--- Work instruction ---
The expected output is a verbatim reprint of the lines from the beginning of the data that follows through the line that contains "(c) Phalcon Team <team@phalcon.io>".

Collected data
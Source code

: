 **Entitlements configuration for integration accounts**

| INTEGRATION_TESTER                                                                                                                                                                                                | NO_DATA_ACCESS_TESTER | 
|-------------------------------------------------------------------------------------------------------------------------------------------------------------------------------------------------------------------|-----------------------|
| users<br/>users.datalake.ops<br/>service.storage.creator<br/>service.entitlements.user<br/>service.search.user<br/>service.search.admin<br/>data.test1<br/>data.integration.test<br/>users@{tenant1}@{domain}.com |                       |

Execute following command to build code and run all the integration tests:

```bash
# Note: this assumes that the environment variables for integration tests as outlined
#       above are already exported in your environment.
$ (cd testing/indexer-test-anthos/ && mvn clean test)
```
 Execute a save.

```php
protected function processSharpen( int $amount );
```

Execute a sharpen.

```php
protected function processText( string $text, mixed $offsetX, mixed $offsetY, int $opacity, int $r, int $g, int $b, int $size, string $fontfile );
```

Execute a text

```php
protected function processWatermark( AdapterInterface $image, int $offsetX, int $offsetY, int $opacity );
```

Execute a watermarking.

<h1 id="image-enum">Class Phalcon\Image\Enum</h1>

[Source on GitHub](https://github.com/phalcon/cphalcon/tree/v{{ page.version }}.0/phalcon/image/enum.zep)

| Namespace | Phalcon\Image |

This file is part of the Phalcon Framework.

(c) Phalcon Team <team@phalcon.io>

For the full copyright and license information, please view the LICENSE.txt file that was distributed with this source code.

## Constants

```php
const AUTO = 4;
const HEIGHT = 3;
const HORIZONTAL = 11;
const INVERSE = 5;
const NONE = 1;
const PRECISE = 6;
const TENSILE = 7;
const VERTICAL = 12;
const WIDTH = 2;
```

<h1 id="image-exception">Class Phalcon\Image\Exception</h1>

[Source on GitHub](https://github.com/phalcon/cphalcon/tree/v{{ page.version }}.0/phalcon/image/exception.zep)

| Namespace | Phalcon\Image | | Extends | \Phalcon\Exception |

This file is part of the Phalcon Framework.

--- Response below ---
Source code

: **Entitlements configuration for integration accounts**

| INTEGRATION_TESTER                                                                                                                                                                                                | NO_DATA_ACCESS_TESTER | 
|-------------------------------------------------------------------------------------------------------------------------------------------------------------------------------------------------------------------|-----------------------|
| users<br/>users.datalake.ops<br/>service.storage.creator<br/>service.entitlements.user<br/>service.search.user<br/>service.search.admin<br/>data.test1<br/>data.integration.test<br/>users@{tenant1}@{domain}.com |                       |

Execute following command to build code and run all the integration tests:

```bash
# Note: this assumes that the environment variables for integration tests as outlined
#       above are already exported in your environment.
$ (cd testing/indexer-test-anthos/ && mvn clean test)
```
 Execute a save.

```php
protected function processSharpen( int $amount );
```

Execute a sharpen.

```php
protected function processText( string $text, mixed $offsetX, mixed $offsetY, int $opacity, int $r, int $g, int $b, int $size, string $fontfile );
```

Execute a text

```php
protected function processWatermark( AdapterInterface $image, int $offsetX, int $offsetY, int $opacity );
```

Execute a watermarking.

<h1 id="image-enum">Class Phalcon\Image\Enum</h1>

[Source on GitHub](https://github.com/phalcon/cphalcon/tree/v{{ page.version }}.0/phalcon/image/enum.zep)

| Namespace | Phalcon\Image |

This file is part of the Phalcon Framework.

(c) Phalcon Team <team@phalcon.io>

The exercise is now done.